For the first time, Nicole Kidman has knocked Julia Roberts off the top spot, and taken the title of Hollywood's highest-paid actress.It has been a curious year for Kidman. In her two films released in 2006, she has played a photographer and provided the voice of a penguin. She married country singer Keith Urban, who checked into rehab a few months after the wedding. She was the subject of a biography, by well-known film writer David Thomson, that contained an obsessive degree of appreciation. But this year she takes out the title as the prime female earner, with an estimated $US17 million ($A21.6 million) per film, a sum that could probably get half a dozen Australian features off the ground.
The title is bestowed courtesy of The Hollywood Reporter, which for the past five years has published lists of actress salaries. Roberts has always been top. But in 2006, Roberts has kept a low profile, only providing voices for animal life, Hova the ant in Ant Bully, and Charlotte the spider in Charlotte's Web. Kidman's estimated salary is much the same as it was in 2005. And Roberts still holds the record — $US20 million — for the highest-paid female star. But they all lag behind the $US25 million sums reportedly paid to male actors such as Tom Cruise and Jim Carrey. These pay packets are supplemented when stars are also able to negotiate highly profitable deals, including gaining a percentage of box office earnings. Kidman's career has been a carefully tended combination of Hollywood and independent roles. Arguably, her best work has been in smaller, offbeat movies. She may have an Oscar, for her performance as Virginia Woolf in The Hours in 2002, but many of her recent Hollywood films have not fared particularly well at the box office.One of the most successful big-budget movies is the current hit Happy Feet, George Miller's animation — soon for release in Australia — in which she voices a penguin called Norma Jean.

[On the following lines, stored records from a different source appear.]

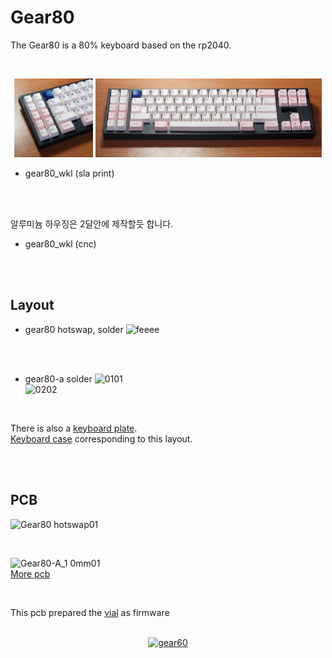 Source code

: # Gear80<br/>
The Gear80 is a 80% keyboard based on the rp2040.

<br/>

<p align="center">
  <img src="img/gear80_wkl_sla02.jpg" style="width: 25%;"/>  
  <img src="img/gear80_wkl_sla01.jpg" style="width: 72%;"/>
</p>

- gear80_wkl (sla print)

<br/><br/>


알루미늄 하우징은 2달안에 제작할듯 합니다.<br/>
- gear80_wkl (cnc)

<br/><br/>


## Layout<br/>

- gear80 hotswap, solder
![feeee](https://github.com/cosmosalad/Gear80/assets/45204109/19175925-e0bf-4c29-8ef2-8541385072e9)
<br/>
<br/>

- gear80-a solder
![0101](https://github.com/cosmosalad/Gear80/assets/45204109/689b81e6-bc58-499f-8709-8534283e4830)<br/>
![0202](https://github.com/cosmosalad/Gear80/assets/45204109/bc78121a-aac2-418a-a08a-1b998d3e4eb3)<br/>

<br/>

There is also a [keyboard plate](https://github.com/cosmosalad/Gear80/tree/main/plate).<br/>
[Keyboard case](https://github.com/cosmosalad/Gear80/tree/main/case) corresponding to this layout.<br/>

<br/><br/>



## PCB<br/>
![Gear80 hotswap01](https://github.com/cosmosalad/Gear80/assets/45204109/6a480475-2310-4fbc-9ffa-52cb97365e97)<br/>

<br/>

![Gear80-A_1 0mm01](https://github.com/cosmosalad/Gear80/assets/45204109/2526988f-1b09-4fdd-9c7d-e32aa2a8d63d)<br/>
[More pcb ](https://github.com/cosmosalad/Gear80/tree/main/pcb)<br/>

<br/>

This pcb prepared the [vial](https://github.com/cosmosalad/Gear80/tree/main/vial) as firmware<br/><br/>


<p align="center">
  <a href="https://youtube.com/embed/gBcXavTLRE8">
    <img src="http://img.youtube.com/vi/lhAkio-YmMc/0.jpg" alt="gear60">
  </a>
</p>
<br/>
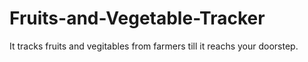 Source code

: # Fruits-and-Vegetable-Tracker
It tracks fruits and vegitables from farmers till it reachs your doorstep.
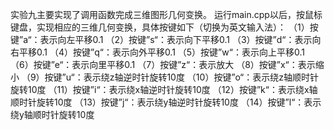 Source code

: 实验九主要实现了调用函数完成三维图形几何变换。 
  运行main.cpp以后，按鼠标键盘，实现相应的三维几何变换，具体按键如下（切换为英文输入法）：
（1）按键”a“：表示向左平移0.1
（2）按键”s“：表示向下平移0.1
（3）按键”d“：表示向右平移0.1
（4）按键”q“：表示向外平移0.1
（5）按键”w“：表示向上平移0.1
（6）按键”e“：表示向里平移0.1
（7）按键”z“：表示放大
（8）按键”x“：表示缩小
（9）按键”u“：表示绕z轴逆时针旋转10度
（10）按键”o“：表示绕z轴顺时针旋转10度
（11）按键”i“：表示绕x轴逆时针旋转10度
（12）按键”k“：表示绕x轴顺时针旋转10度
（13）按键”j“：表示绕y轴逆时针旋转10度
（14）按键”l“：表示绕y轴顺时针旋转10度
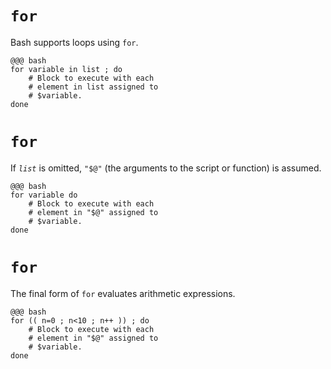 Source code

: <!SLIDE>
# `for`

Bash supports loops using `for`.

    @@@ bash
    for variable in list ; do
        # Block to execute with each
        # element in list assigned to
        # $variable.
    done

<!SLIDE>
# `for`

If *`list`* is omitted, `"$@"` (the arguments to the script or function) is assumed.

    @@@ bash
    for variable do
        # Block to execute with each
        # element in "$@" assigned to
        # $variable.
    done

<!SLIDE>
# `for`

The final form of `for` evaluates arithmetic expressions.

    @@@ bash
    for (( n=0 ; n<10 ; n++ )) ; do
        # Block to execute with each
        # element in "$@" assigned to
        # $variable.
    done
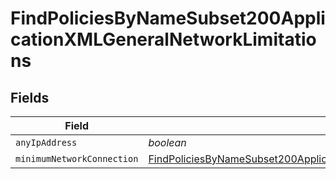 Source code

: # FindPoliciesByNameSubset200ApplicationXMLGeneralNetworkLimitations


## Fields

| Field                                                                                                                                                                                                               | Type                                                                                                                                                                                                                | Required                                                                                                                                                                                                            | Description                                                                                                                                                                                                         |
| ------------------------------------------------------------------------------------------------------------------------------------------------------------------------------------------------------------------- | ------------------------------------------------------------------------------------------------------------------------------------------------------------------------------------------------------------------- | ------------------------------------------------------------------------------------------------------------------------------------------------------------------------------------------------------------------- | ------------------------------------------------------------------------------------------------------------------------------------------------------------------------------------------------------------------- |
| `anyIpAddress`                                                                                                                                                                                                      | *boolean*                                                                                                                                                                                                           | :heavy_minus_sign:                                                                                                                                                                                                  | N/A                                                                                                                                                                                                                 |
| `minimumNetworkConnection`                                                                                                                                                                                          | [FindPoliciesByNameSubset200ApplicationXMLGeneralNetworkLimitationsMinimumNetworkConnection](../../models/operations/findpoliciesbynamesubset200applicationxmlgeneralnetworklimitationsminimumnetworkconnection.md) | :heavy_minus_sign:                                                                                                                                                                                                  | N/A                                                                                                                                                                                                                 | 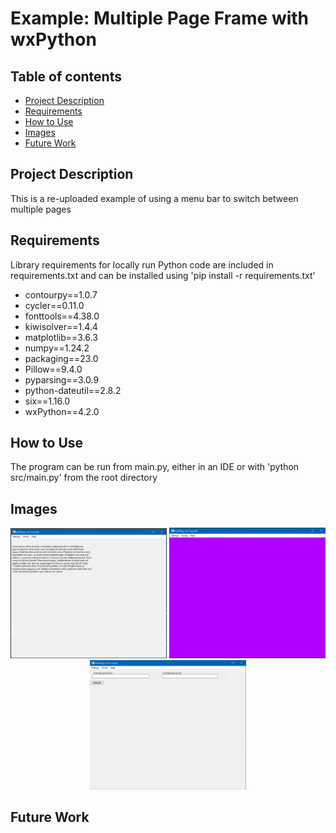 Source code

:# Example: Multiple Page Frame with wxPython

## Table of contents
* [Project Description](#Project-Description)
* [Requirements](#Requirements)
* [How to Use](#How-to-Use)
* [Images](#Images)
* [Future Work](#Future-Work)



## Project Description
This is a re-uploaded example of using a menu bar to switch between multiple pages

## Requirements
Library requirements for locally run Python code are included in requirements.txt and can be 
installed using 'pip install -r requirements.txt'

* contourpy==1.0.7
* cycler==0.11.0
* fonttools==4.38.0
* kiwisolver==1.4.4
* matplotlib==3.6.3
* numpy==1.24.2
* packaging==23.0
* Pillow==9.4.0
* pyparsing==3.0.9
* python-dateutil==2.8.2
* six==1.16.0
* wxPython==4.2.0


## How to Use
The program can be run from main.py, either in an IDE or with 'python src/main.py' from the root directory


## Images

<p align="center">

<img src="https://github.com/LC-Linkous/Example_wxPython-Pages/blob/main/imgs/help_page.PNG" width="250">

<img src="https://github.com/LC-Linkous/Example_wxPython-Pages/blob/main/imgs/home_page.PNG" width="250">

<img src="https://github.com/LC-Linkous/Example_wxPython-Pages/blob/main/imgs/settings_page.PNG" width="250">
</p>


## Future Work




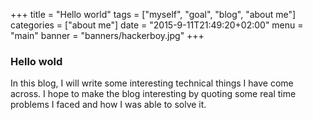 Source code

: +++
title = "Hello world"
tags = ["myself", "goal", "blog", "about me"]
categories = ["about me"]
date = "2015-9-11T21:49:20+02:00"
menu = "main"
banner = "banners/hackerboy.jpg"
+++

### Hello wold

In this blog, I will write some interesting technical things I have come across. I hope to make the blog interesting by quoting some real time problems I faced and how I was able to solve it.


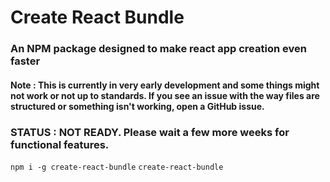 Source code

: # Create React Bundle

### An NPM package designed to make react app creation even faster

#### Note : This is currently in very early development and some things might not work or not up to standards. If you see an issue with the way files are structured or something isn't working, open a GitHub issue.

### STATUS : NOT READY. Please wait a few more weeks for functional features.

`npm i -g create-react-bundle`
`create-react-bundle`
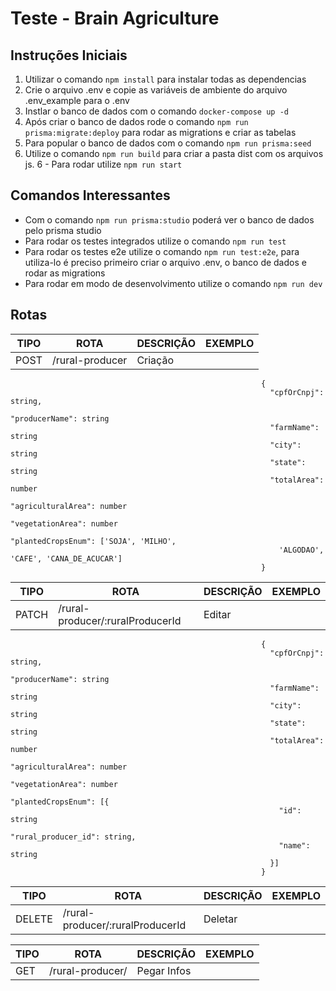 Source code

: # Teste - Brain Agriculture

## Instruções Iniciais

1.  Utilizar o comando `npm install` para instalar todas as dependencias 
2. Crie o arquivo .env e copie as variáveis de ambiente do arquivo .env_example para o .env
2.  Instlar o banco de dados com o comando `docker-compose up -d` 
3.  Após criar o banco de dados rode o comando `npm run prisma:migrate:deploy` para rodar as migrations e criar as tabelas
4.  Para popular o banco de dados com o comando `npm run prisma:seed`
5.  Utilize o comando `npm run build` para criar a pasta dist com os arquivos js.
6 - Para rodar utilize `npm run start`

## Comandos Interessantes
- Com o comando `npm run prisma:studio` poderá ver o banco de dados pelo prisma studio
- Para rodar os testes integrados utilize o comando `npm run test`
- Para rodar os testes e2e utilize o comando `npm run test:e2e`, para utiliza-lo é preciso primeiro criar o arquivo .env, o banco de dados e rodar as migrations
- Para rodar em modo de desenvolvimento utilize o comando `npm run dev`

## Rotas
| TIPO  |                 ROTA                | DESCRIÇÃO |           EXEMPLO                 |
| ----  | ----------------------------------- | --------- | --------------------------------- |
| POST  | /rural-producer                     | Criação   |                                   
                                                            {                                 
                                                              "cpfOrCnpj": string,
                                                              "producerName": string
                                                              "farmName": string
                                                              "city": string
                                                              "state": string
                                                              "totalArea": number
                                                              "agriculturalArea": number
                                                              "vegetationArea": number
                                                              "plantedCropsEnum": ['SOJA', 'MILHO', 
                                                                'ALGODAO', 'CAFE', 'CANA_DE_ACUCAR'] 
                                                            }

| TIPO  |                 ROTA                | DESCRIÇÃO |           EXEMPLO                 |
| ----- | --------------------------------- | ----------- | --------------------------------  |
| PATCH | /rural-producer/:ruralProducerId  |   Editar    |
                                                            {
                                                              "cpfOrCnpj": string,
                                                              "producerName": string
                                                              "farmName": string
                                                              "city": string
                                                              "state": string
                                                              "totalArea": number
                                                              "agriculturalArea": number
                                                              "vegetationArea": number
                                                              "plantedCropsEnum": [{
                                                                "id": string
                                                                "rural_producer_id": string,
                                                                "name": string
                                                              }] 
                                                            }

| TIPO   |                 ROTA                | DESCRIÇÃO   |           EXEMPLO                 |
| -----  | ---------------------------------   | ----------- | --------------------------------  |
| DELETE | /rural-producer/:ruralProducerId    |   Deletar   |

| TIPO  |                 ROTA              | DESCRIÇÃO     |           EXEMPLO                 |
| ----- | --------------------------------- | -----------   | --------------------------------  |
| GET   |     /rural-producer/              |   Pegar Infos |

Kidman's career path is not exactly cluttered with blockbuster hits. In 1995, after she had spent several years in Hollywood, Gus Van Sant's To Die For gave her a breakthrough role as a murderously ambitious weather girl. She and her then husband, Tom Cruise, starred in Stanley Kubrick's last feature, Eyes Wide Shut, a film that seemed to be as much about the celebrity aura around it as the performances in it, although Kidman was an intriguing presence. She was memorable as a woman on the run in Lars von Trier's stylised Dogville, highly effective in Alejandro Amenabar's arthouse horror movie The Others, and very good in Jonathan Glazer's Birth, in which she played a woman who became convinced that her late husband was reincarnated as a 10-year-old boy. A project with cult Hong Kong director Wong Kar-wai seems to have been shelved.